Zipse believes that Germany’s economic “prosperity” is at stake, which in his view, depends on being open to global markets and free trade.

The automotive executive argues that additional tariffs, beyond the current ten per cent on imports, could harm German companies globally and “trigger a trade conflict that ultimately only has losers.”

“For this reason, the German government should take a clear stance and vote against the introduction of additional tariffs in the European Union,” he stated in a press release.

BMW Group’s position aligns with that of other German car manufacturers, who are also opposed to the imposition of tariffs.

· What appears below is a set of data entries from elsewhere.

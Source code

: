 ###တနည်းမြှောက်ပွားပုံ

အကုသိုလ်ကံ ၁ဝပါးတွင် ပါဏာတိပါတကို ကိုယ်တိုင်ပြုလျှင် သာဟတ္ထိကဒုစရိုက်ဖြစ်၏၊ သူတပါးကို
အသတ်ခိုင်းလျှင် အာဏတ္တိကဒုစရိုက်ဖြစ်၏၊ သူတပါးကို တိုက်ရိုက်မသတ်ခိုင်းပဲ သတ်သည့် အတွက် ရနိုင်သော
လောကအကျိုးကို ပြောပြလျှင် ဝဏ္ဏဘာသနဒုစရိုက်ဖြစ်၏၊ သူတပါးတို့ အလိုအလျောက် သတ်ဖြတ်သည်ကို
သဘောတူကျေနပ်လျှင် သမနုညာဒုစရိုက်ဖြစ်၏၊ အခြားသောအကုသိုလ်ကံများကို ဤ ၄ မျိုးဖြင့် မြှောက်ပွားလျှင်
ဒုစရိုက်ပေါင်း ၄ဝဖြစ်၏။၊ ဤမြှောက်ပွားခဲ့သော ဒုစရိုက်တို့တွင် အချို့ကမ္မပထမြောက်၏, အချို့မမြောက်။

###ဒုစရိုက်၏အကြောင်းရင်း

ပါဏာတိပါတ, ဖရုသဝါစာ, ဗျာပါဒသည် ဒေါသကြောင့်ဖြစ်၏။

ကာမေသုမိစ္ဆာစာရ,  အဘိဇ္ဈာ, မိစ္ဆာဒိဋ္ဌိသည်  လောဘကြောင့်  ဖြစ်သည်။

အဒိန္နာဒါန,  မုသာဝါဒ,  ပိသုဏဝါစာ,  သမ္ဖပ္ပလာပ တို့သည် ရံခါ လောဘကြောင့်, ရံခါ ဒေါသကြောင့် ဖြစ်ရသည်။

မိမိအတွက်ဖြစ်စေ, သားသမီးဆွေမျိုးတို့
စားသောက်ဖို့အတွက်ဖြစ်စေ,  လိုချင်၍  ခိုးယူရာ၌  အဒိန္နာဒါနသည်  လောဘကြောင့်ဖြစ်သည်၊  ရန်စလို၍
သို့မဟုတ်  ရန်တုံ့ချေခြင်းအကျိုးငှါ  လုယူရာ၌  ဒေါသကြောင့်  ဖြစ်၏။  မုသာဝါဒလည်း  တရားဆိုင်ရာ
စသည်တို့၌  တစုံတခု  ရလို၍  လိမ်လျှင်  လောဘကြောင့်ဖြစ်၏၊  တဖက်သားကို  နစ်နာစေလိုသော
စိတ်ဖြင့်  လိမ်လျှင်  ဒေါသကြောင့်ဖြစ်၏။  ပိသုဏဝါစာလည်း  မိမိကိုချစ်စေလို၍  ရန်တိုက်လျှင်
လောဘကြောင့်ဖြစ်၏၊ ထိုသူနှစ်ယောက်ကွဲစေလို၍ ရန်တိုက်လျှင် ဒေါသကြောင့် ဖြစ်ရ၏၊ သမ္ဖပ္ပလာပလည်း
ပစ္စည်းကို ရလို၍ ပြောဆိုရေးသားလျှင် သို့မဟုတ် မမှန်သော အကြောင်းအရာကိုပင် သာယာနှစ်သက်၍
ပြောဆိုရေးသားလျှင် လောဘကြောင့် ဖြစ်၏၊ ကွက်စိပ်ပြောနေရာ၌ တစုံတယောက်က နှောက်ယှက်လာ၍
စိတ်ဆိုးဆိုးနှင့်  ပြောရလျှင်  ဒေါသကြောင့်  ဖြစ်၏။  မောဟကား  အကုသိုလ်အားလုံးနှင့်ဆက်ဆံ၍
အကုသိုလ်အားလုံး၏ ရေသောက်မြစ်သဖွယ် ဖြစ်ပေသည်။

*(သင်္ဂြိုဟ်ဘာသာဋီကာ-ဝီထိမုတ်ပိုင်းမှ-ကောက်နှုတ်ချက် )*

Mercedes-Benz CEO Ola Källenius has repeatedly called for the opening of global markets in recent months, while his counterpart at Volkswagen, Oliver Blume, has voiced concerns on several occasions about a potential trade conflict with China.

According to the German Association of the Automotive Industry (VDA), last year, the country’s automotive industry exported vehicles and parts to China worth 26.3 billion euros, while imports of cars and components from China were valued at 6.8 billion euros.

This coming Friday, EU Member States will discuss the imposition of definitive tariffs of up to 45 per cent on imports of Chinese electric vehicles.

For the measure to be blocked, a qualified majority – 15 Member States representing 65% of the bloc’s population – would be needed.

So far, Spain and Germany, two of the four largest economies, have expressed opposition to the measure.